Pearse was born about 1741 or 1742 to Royal Navy Captain Thomas Pearse of Reading and his wife Martha. After passing out from the Royal Military Academy, Woolwich, he was appointed second lieutenant of the Royal Artillery on 24 October 1761, and first lieutenant on 3 February 1766.

In February 1768, he transferred to the East India Company's service. He was made major in the Bengal Army artillery on 2 September 1768 serving in Chunar, lieutenant-colonel on 30 October 1769, and colonel on 12 June 1779. In India he was high in the favour of Warren Hastings, the governor-general, and acted as Hastings' second in his duel with Sir Philip Francis on 17 August 1779.

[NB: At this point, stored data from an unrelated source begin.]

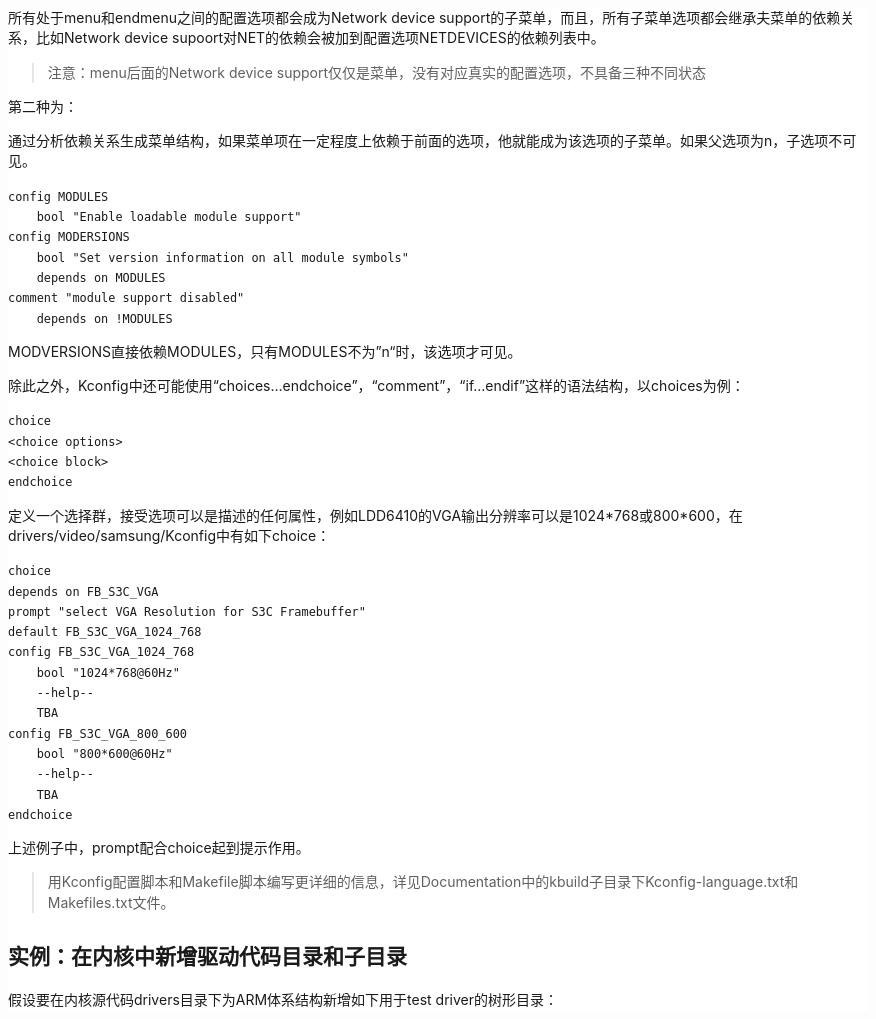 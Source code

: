 所有处于menu和endmenu之间的配置选项都会成为Network device support的子菜单，而且，所有子菜单选项都会继承夫菜单的依赖关系，比如Network device supoort对NET的依赖会被加到配置选项NETDEVICES的依赖列表中。

> 注意：menu后面的Network device support仅仅是菜单，没有对应真实的配置选项，不具备三种不同状态

第二种为：

通过分析依赖关系生成菜单结构，如果菜单项在一定程度上依赖于前面的选项，他就能成为该选项的子菜单。如果父选项为n，子选项不可见。

```
config MODULES
	bool "Enable loadable module support"
config MODERSIONS
	bool "Set version information on all module symbols"
	depends on MODULES
comment "module support disabled"
	depends on !MODULES
```

MODVERSIONS直接依赖MODULES，只有MODULES不为”n“时，该选项才可见。

除此之外，Kconfig中还可能使用“choices…endchoice”，“comment”，“if…endif”这样的语法结构，以choices为例：

```
choice
<choice options>
<choice block>
endchoice
```

定义一个选择群，接受选项可以是描述的任何属性，例如LDD6410的VGA输出分辨率可以是1024\*768或800\*600，在drivers/video/samsung/Kconfig中有如下choice：

```
choice
depends on FB_S3C_VGA
prompt "select VGA Resolution for S3C Framebuffer"
default FB_S3C_VGA_1024_768
config FB_S3C_VGA_1024_768
	bool "1024*768@60Hz"
	--help--
	TBA
config FB_S3C_VGA_800_600
	bool "800*600@60Hz"
	--help--
	TBA
endchoice
```

上述例子中，prompt配合choice起到提示作用。

> 用Kconfig配置脚本和Makefile脚本编写更详细的信息，详见Documentation中的kbuild子目录下Kconfig-language.txt和Makefiles.txt文件。

## 实例：在内核中新增驱动代码目录和子目录

假设要在内核源代码drivers目录下为ARM体系结构新增如下用于test driver的树形目录：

In 1781, on the formation of the Bengal Sepoy Corps, Warren Hastings resolved on sending a detachment of five regiments to the relief of the presidency of Fort St. George. This important force was assembled at Midnapoor, and the command of it was conferred on Pearse. Artillery officers of the East India Company's army, in the early wars in India, held general commands, and were not, as in the Royal Artillery, confined to their department of the army. The detachment consisted of the 12th, 13th, 24th, 25th, and 26th regiments. They proceeded on their march through Orissa and the Northern Circars. Having reached the vicinity of Madras about the middle of 1781, the Bengal troops joined the other forces in the field, under the commander-in-chief, Sir Eyre Coote.

During the arduous warfare in which they were engaged from that period down to the cessation of hostilities before Cuddalore in June 1783, the Bengal corps, under Pearse, established for themselves a lasting reputation. The attack on the French lines at Cuddalore was one of the first occasions on which European troops and the disciplined natives of India had met at the point of the bayonet. Lieutenant John Kennaway was Pearse's Persian secretary in the campaign.

Some two thousand out of the five thousand troops, the veteran remains of those gallant corps, returned to Bengal early in 1785, when their encampment was visited by governor-general Hastings in person, and his testimony of their services was recorded in the general orders issued at Fort William on 22 January 1785, and three days later in the camp at Ghyretty. In the latter the governor-general desires that "the commanding officer, Colonel Pearse, whom he is proud to call his friend, will make [his thanks] known in public orders to the officers, his countrymen, and to the native officers and private sepoys of the detachment." For his services in the defence of the company's territories in the Carnatic, Pearse received a sword of honour.

Pearse supported the survey plans of Reuben Burrow in Bengal. In May 1785 Pearse contributed a paper on Two Hindu Festivals and the Indian Sphinx to the proceedings of the Asiatic Society at Calcutta, which was subsequently published in Dissertations and Miscellaneous Pieces relating to the History and Antiquities … of Asia, by Sir W. Jones … and others. Dublin, 1793. Pearse died on the Ganges on 15 June 1789. Pearse married a muslim woman Punna Purree (d. 1820) and had a son Thomas Deane Mahomet Pearse. After her husband's death, Punna Purree sought the help of Warren Hastings in raising her son. Thomas Deane went to Oriel College, Oxford in 1795 but little is known of his later life. Pearse also had some illegitimate children.